Links, 2/28/10

Working on German. Modern, short poetry in German requested – I’m going to attempt translating one short poem a day for the next two weeks or so (we’ll see how this goes).

  • “Hamas U.” in the Boston Globe – a portrait of a truly radicalized University, which should provoke thought about education, radicals and society at large. From the article: In any field – including math, engineering, and medicine – scholars are expected to consult the Koran, or Islamic jurists, as well as academic texts. In the natural sciences, the results don’t look all that different from scholarship in the West, such as a recent research study that assessed the value of a particular protein for diagnosing rheumatoid arthritis. But in the social sciences, the imperative of hard-line Sunni Islam has yielded a body of work with a nearly Soviet ideological rigidity and predictability. One paper in the Series of Islamic Studies “proves” that a country’s social development increases in proportion to the number of people who memorize the Koran. Another considers and dismisses Shia Muslim conceptions of the attributes of God for “contradicting the Koran” and other canonical Islamic texts.
  • Megan McArdle, “Thoughts on the Health Care Summit” – words of wisdom from the article: Well, like the rest of the press, I think it was a phenomenal waste of time, if you thought we were maybe going to make some kind of policy progress.  What did we learn from the summit?  Hold onto your seats folks:  Democrats want to do comprehensive health care reform . . . but Republicans don’t!

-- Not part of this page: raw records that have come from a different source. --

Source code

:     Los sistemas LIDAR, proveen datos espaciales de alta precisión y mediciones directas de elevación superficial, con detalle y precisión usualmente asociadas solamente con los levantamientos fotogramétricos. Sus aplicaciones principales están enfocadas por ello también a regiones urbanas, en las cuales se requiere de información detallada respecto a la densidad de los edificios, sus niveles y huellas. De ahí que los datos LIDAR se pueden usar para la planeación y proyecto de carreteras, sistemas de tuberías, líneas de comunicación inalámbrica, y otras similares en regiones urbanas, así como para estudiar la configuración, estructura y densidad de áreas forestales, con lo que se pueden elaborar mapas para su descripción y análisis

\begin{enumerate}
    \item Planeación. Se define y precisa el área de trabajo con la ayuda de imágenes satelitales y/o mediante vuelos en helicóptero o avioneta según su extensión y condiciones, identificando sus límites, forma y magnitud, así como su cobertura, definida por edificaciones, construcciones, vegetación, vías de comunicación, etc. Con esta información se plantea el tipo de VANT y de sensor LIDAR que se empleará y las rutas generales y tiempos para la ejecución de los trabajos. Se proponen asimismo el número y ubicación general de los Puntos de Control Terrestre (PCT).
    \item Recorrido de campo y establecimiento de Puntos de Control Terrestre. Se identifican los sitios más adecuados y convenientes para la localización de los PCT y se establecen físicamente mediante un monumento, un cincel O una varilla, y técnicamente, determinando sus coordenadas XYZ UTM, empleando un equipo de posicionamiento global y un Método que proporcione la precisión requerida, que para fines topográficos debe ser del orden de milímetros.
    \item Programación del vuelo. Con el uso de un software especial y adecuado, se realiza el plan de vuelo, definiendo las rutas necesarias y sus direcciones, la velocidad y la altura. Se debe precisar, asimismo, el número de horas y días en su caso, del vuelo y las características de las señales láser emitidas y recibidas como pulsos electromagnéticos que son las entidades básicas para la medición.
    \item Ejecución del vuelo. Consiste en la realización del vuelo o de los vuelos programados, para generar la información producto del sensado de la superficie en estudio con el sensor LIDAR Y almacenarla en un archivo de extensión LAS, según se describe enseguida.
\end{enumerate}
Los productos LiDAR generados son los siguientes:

  • Tom Coburn, “Congress’ Real Problem? A Lack of Restraint on Spending” – Some good points, but I don’t agree with all of it. As has been pointed out, all of the pork and foreign aid is nothing compared to Social Security and Medicare, which are threatening to dwarf even defense. The comment about “angry mobs” being a good thing is worse than useless – Senator Coburn, like a good many people, would be well-served to read this blog.
  • One person in the Obama administration that I’m not disappointed with at all (besides Bob Gates) is Education Secretary Arne Duncan. No, I am not angry about the massive federal budget for schools. He’s doing excellent work in standing up to teachers’ unions and championing real reform. Moreover, there are two ways in my mind to fix education: cut a lot of spending (i.e. why give federal dollars to universities who are sitting on enormous endowments anyway?), or increase funding for the right priorities. I can work with either idea, for this reason: when people aren’t educated, you cannot underestimate how absurd things get in a hurry (h/t I also know that federal standards for what kids should know are a very good thing; the increasing radicalism and kookery in American life has taken over school boards, and ones that do the right thing – no matter how painful – are harder to find.
  • Hopefully this will be the end of Ron Paul’s career. It is tragic CPAC set this country back God knows how many years by giving this idiot any legitimacy.